> Given data
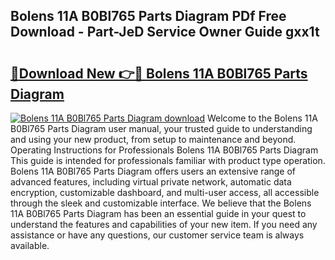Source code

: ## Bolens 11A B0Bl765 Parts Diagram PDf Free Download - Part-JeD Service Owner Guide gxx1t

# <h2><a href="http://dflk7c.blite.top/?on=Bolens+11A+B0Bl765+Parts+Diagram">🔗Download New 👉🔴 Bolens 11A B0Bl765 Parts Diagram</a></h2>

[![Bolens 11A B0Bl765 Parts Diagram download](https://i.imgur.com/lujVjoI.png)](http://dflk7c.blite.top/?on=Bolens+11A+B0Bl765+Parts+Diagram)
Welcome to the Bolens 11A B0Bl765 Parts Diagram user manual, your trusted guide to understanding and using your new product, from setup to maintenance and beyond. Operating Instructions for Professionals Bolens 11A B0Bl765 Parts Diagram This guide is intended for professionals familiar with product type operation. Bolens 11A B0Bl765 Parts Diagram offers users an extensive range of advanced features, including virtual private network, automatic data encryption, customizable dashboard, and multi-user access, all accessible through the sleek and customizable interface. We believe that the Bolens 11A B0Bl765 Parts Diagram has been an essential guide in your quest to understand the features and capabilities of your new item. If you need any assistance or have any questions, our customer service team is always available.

...

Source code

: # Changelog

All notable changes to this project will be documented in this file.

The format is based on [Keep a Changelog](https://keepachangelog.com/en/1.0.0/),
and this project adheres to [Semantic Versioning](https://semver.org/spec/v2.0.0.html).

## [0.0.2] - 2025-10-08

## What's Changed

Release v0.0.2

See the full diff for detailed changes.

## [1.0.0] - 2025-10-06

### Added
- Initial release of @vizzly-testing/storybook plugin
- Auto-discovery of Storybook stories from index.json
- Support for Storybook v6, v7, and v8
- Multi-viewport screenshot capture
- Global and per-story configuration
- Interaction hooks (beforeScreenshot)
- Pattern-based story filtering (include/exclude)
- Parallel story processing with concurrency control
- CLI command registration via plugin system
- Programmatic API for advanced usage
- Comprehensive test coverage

--

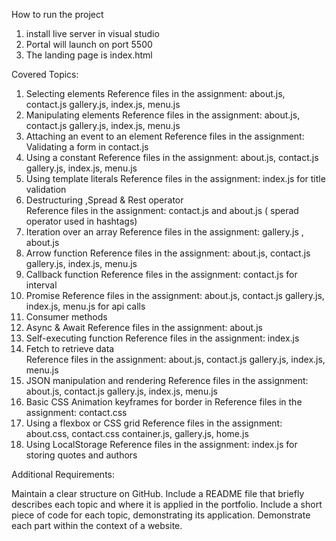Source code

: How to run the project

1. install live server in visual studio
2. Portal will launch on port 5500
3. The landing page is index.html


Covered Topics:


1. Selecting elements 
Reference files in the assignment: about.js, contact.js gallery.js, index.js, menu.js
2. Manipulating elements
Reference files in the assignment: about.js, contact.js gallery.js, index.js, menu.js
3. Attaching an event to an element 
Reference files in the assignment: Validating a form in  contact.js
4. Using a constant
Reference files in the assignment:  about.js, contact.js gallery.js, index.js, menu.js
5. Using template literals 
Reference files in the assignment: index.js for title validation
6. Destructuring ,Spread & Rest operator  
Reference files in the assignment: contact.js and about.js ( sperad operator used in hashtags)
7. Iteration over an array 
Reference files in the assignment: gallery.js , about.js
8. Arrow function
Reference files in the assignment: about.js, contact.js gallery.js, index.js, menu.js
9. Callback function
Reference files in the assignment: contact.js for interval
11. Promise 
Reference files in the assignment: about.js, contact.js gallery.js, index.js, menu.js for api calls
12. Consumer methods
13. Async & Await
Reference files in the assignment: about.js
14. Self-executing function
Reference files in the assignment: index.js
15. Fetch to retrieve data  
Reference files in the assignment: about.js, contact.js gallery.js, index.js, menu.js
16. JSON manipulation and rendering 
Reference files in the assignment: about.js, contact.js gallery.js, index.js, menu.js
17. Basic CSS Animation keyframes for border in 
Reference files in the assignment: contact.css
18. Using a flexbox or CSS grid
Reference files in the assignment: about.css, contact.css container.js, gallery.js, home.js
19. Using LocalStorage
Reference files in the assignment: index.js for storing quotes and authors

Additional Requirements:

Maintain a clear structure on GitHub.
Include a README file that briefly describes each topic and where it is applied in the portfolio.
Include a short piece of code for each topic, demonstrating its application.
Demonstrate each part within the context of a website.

> Activity
From the records above, show each line that contains the word "function".

> Written solution
8. Arrow function
9. Callback function
14. Self-executing function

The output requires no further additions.